Minister Kyambadde addressing the meeting in Nairobi on Sunday.
Minister Kyambadde addressing the meeting in Nairobi on Sunday.

Uganda’s Minister of Trade Amelia Kyambadde has said the country is ready to ratify the EAC-COMESA-SADC Tripartite Trade Agreement  before June 2017 and start implementation so as to benefit from a proposed free trade arrangement.

Speaking at the end of a regional meeting in Nairobi on Sunday, Kyambadde said it was unfortunate that EAC, COMESA and SADC are currently trading less with each other, than with the rest of the world.

According to the United Nations Economic Commission for Africa (UNECA), intra Africa trade is about 11% of the continent’s trade with the rest of the world, as compared to 50% among Asian countries, 75% intra EU and 60% intra Northern America.

Kyambadde, together with trade ministers from five out of the 26 member states of the three African regional economic communities – East African Community (EAC), Common Market for Eastern and Southern Africa (COMESA) and Southern Africa Development Community (SADC) – called on other member states to expedite the signing and ratification of the Tripartite Free Trade Area (TFTA) Agreement.

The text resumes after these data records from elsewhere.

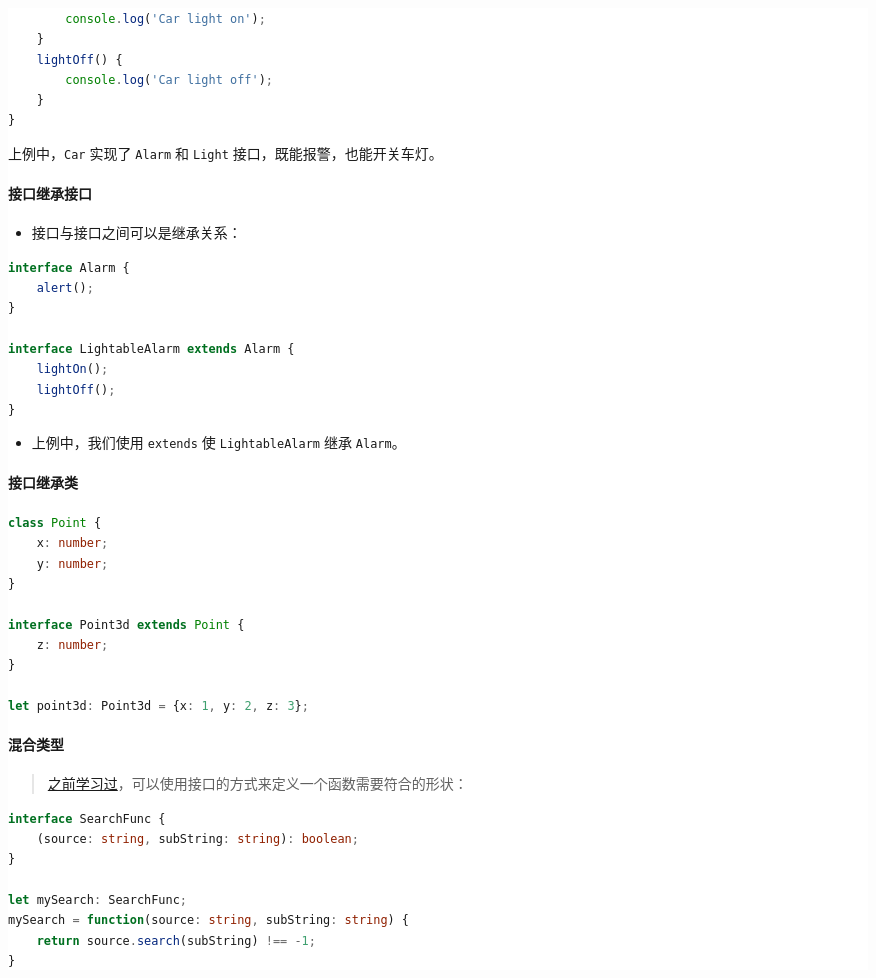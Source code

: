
 ```typescript
        console.log('Car light on');
    }
    lightOff() {
        console.log('Car light off');
    }
}
```

上例中，`Car` 实现了 `Alarm` 和 `Light` 接口，既能报警，也能开关车灯。

#### 接口继承接口

- 接口与接口之间可以是继承关系：

```typescript
interface Alarm {
    alert();
}

interface LightableAlarm extends Alarm {
    lightOn();
    lightOff();
}
```

- 上例中，我们使用 `extends` 使 `LightableAlarm` 继承 `Alarm`。

#### 接口继承类

```typescript
class Point {
    x: number;
    y: number;
}

interface Point3d extends Point {
    z: number;
}

let point3d: Point3d = {x: 1, y: 2, z: 3};
```

#### 混合类型

> [之前学习过]()，可以使用接口的方式来定义一个函数需要符合的形状：

```typescript
interface SearchFunc {
    (source: string, subString: string): boolean;
}

let mySearch: SearchFunc;
mySearch = function(source: string, subString: string) {
    return source.search(subString) !== -1;
}
```
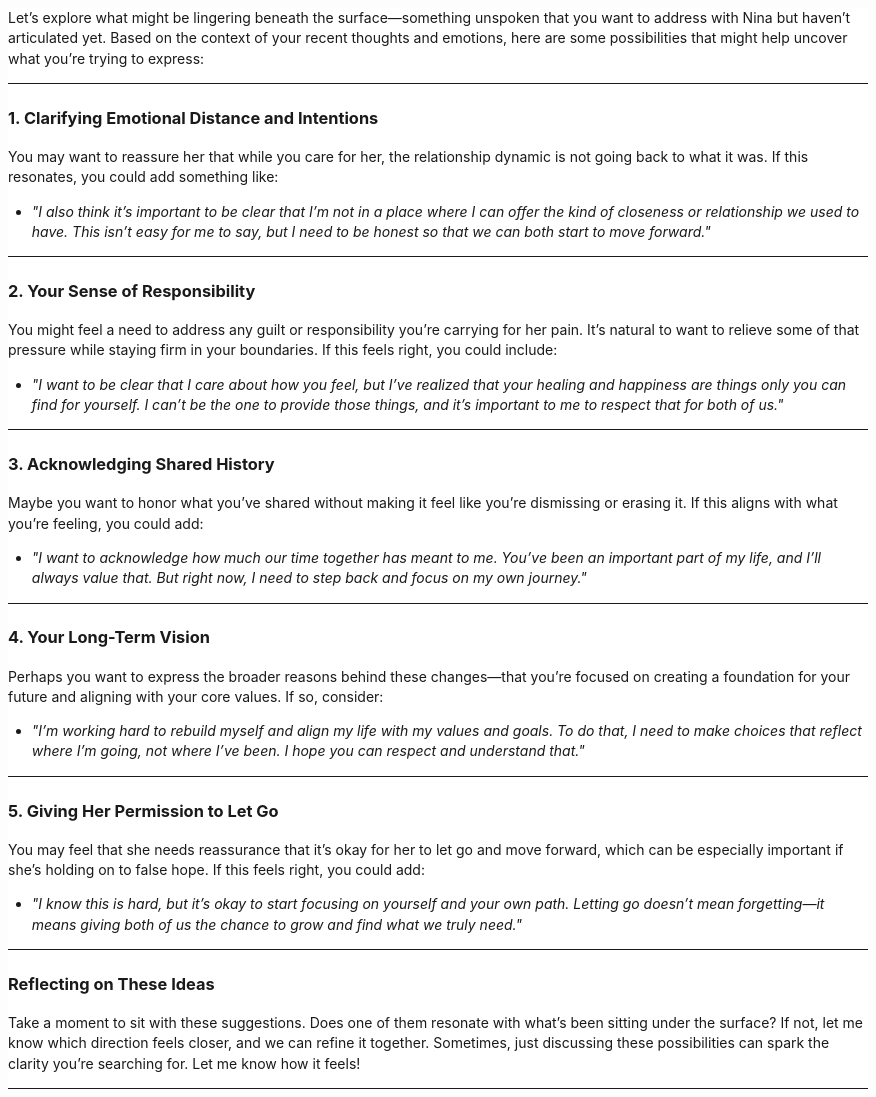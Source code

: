 Let’s explore what might be lingering beneath the surface—something unspoken that you want to address with Nina but haven’t articulated yet. Based on the context of your recent thoughts and emotions, here are some possibilities that might help uncover what you’re trying to express:

---

### **1. Clarifying Emotional Distance and Intentions**
You may want to reassure her that while you care for her, the relationship dynamic is not going back to what it was. If this resonates, you could add something like:  
- *"I also think it’s important to be clear that I’m not in a place where I can offer the kind of closeness or relationship we used to have. This isn’t easy for me to say, but I need to be honest so that we can both start to move forward."*

---

### **2. Your Sense of Responsibility**
You might feel a need to address any guilt or responsibility you’re carrying for her pain. It’s natural to want to relieve some of that pressure while staying firm in your boundaries. If this feels right, you could include:  
- *"I want to be clear that I care about how you feel, but I’ve realized that your healing and happiness are things only you can find for yourself. I can’t be the one to provide those things, and it’s important to me to respect that for both of us."*

---

### **3. Acknowledging Shared History**
Maybe you want to honor what you’ve shared without making it feel like you’re dismissing or erasing it. If this aligns with what you’re feeling, you could add:  
- *"I want to acknowledge how much our time together has meant to me. You’ve been an important part of my life, and I’ll always value that. But right now, I need to step back and focus on my own journey."*

---

### **4. Your Long-Term Vision**
Perhaps you want to express the broader reasons behind these changes—that you’re focused on creating a foundation for your future and aligning with your core values. If so, consider:  
- *"I’m working hard to rebuild myself and align my life with my values and goals. To do that, I need to make choices that reflect where I’m going, not where I’ve been. I hope you can respect and understand that."*

---

### **5. Giving Her Permission to Let Go**
You may feel that she needs reassurance that it’s okay for her to let go and move forward, which can be especially important if she’s holding on to false hope. If this feels right, you could add:  
- *"I know this is hard, but it’s okay to start focusing on yourself and your own path. Letting go doesn’t mean forgetting—it means giving both of us the chance to grow and find what we truly need."*

---

### **Reflecting on These Ideas**
Take a moment to sit with these suggestions. Does one of them resonate with what’s been sitting under the surface? If not, let me know which direction feels closer, and we can refine it together. Sometimes, just discussing these possibilities can spark the clarity you’re searching for. Let me know how it feels!

---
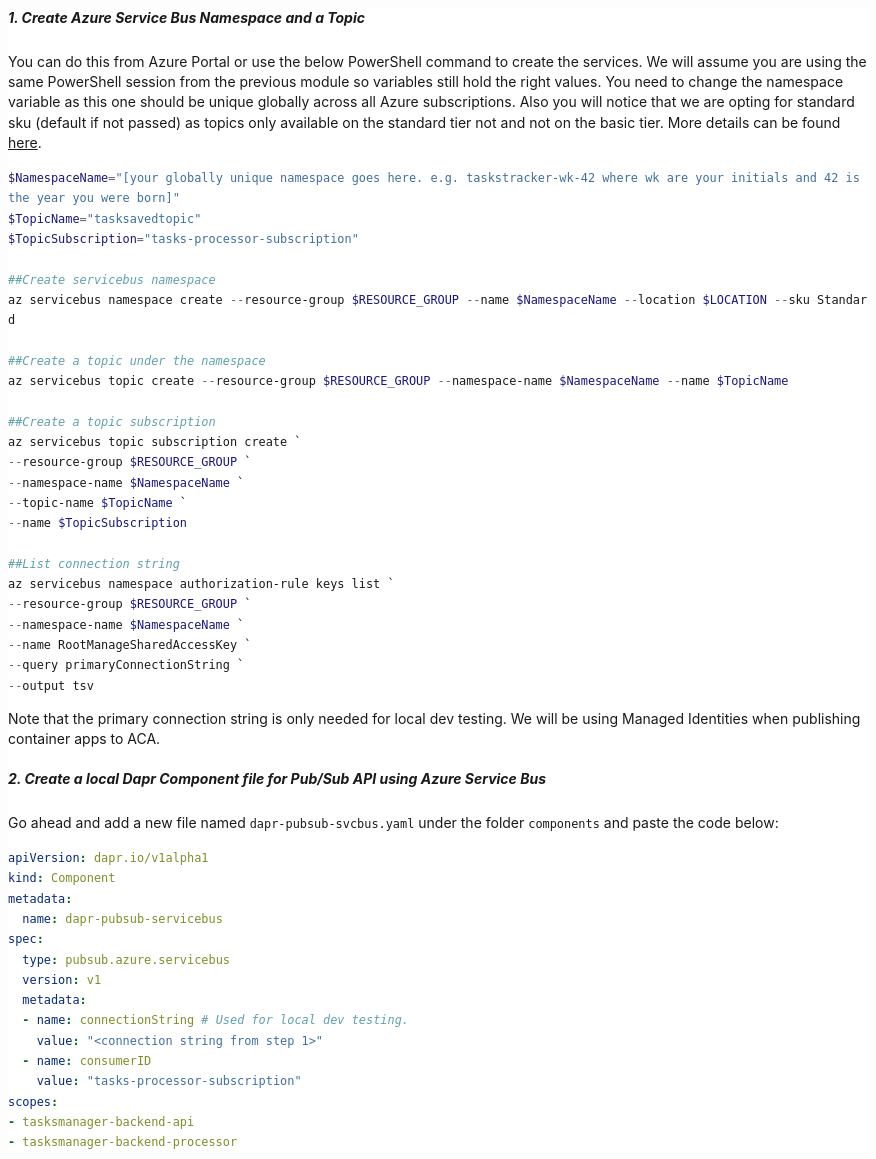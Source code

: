 ##### 1. Create Azure Service Bus Namespace and a Topic
You can do this from Azure Portal or use the below PowerShell command to create the services. We will assume you are using the same PowerShell session from the previous module so variables still hold the right values. You need to change the namespace variable as this one should be unique globally across all Azure subscriptions. Also you will notice that we are opting for standard sku (default if not passed) as topics only available on the standard tier not and not on the basic tier. More details can be found [here](https://learn.microsoft.com/en-us/cli/azure/servicebus/namespace?view=azure-cli-latest#az-servicebus-namespace-create-optional-parameters).

```powershell
$NamespaceName="[your globally unique namespace goes here. e.g. taskstracker-wk-42 where wk are your initials and 42 is the year you were born]"
$TopicName="tasksavedtopic"
$TopicSubscription="tasks-processor-subscription"

##Create servicebus namespace
az servicebus namespace create --resource-group $RESOURCE_GROUP --name $NamespaceName --location $LOCATION --sku Standard

##Create a topic under the namespace
az servicebus topic create --resource-group $RESOURCE_GROUP --namespace-name $NamespaceName --name $TopicName

##Create a topic subscription
az servicebus topic subscription create `
--resource-group $RESOURCE_GROUP `
--namespace-name $NamespaceName `
--topic-name $TopicName `
--name $TopicSubscription

##List connection string
az servicebus namespace authorization-rule keys list `
--resource-group $RESOURCE_GROUP `
--namespace-name $NamespaceName `
--name RootManageSharedAccessKey `
--query primaryConnectionString `
--output tsv
```

Note that the primary connection string is only needed for local dev testing. We will be using Managed Identities when publishing container apps to ACA.

##### 2. Create a local Dapr Component file for Pub/Sub API using Azure Service Bus

Go ahead and add a new file named `dapr-pubsub-svcbus.yaml` under the folder `components` and paste the code below:

```yaml
apiVersion: dapr.io/v1alpha1
kind: Component
metadata:
  name: dapr-pubsub-servicebus
spec:
  type: pubsub.azure.servicebus
  version: v1
  metadata:
  - name: connectionString # Used for local dev testing.
    value: "<connection string from step 1>"
  - name: consumerID
    value: "tasks-processor-subscription"
scopes:
- tasksmanager-backend-api
- tasksmanager-backend-processor
```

“It is estimated that in sub-Saharan Africa, where some of us are located, 41% of the population is living on less than $1.25 a day. This is more than twice as high as any other region,” said Kyambadde as ministers from Uganda, Kenya, Zambia, Namibia and Madagascar released a joint statement during the closure of the 5th meeting of the Tripartite Ministerial Council  at Hilton Hotel in Nairobi, Kenya.

“This segment of our population and indeed the whole region must be lifted out of this situation into wealth and prosperity. The way to do this is through trade and investment, and the TFTA process holds significance in terms of improving our intra-regional trade and investment”, noted Kyambadde.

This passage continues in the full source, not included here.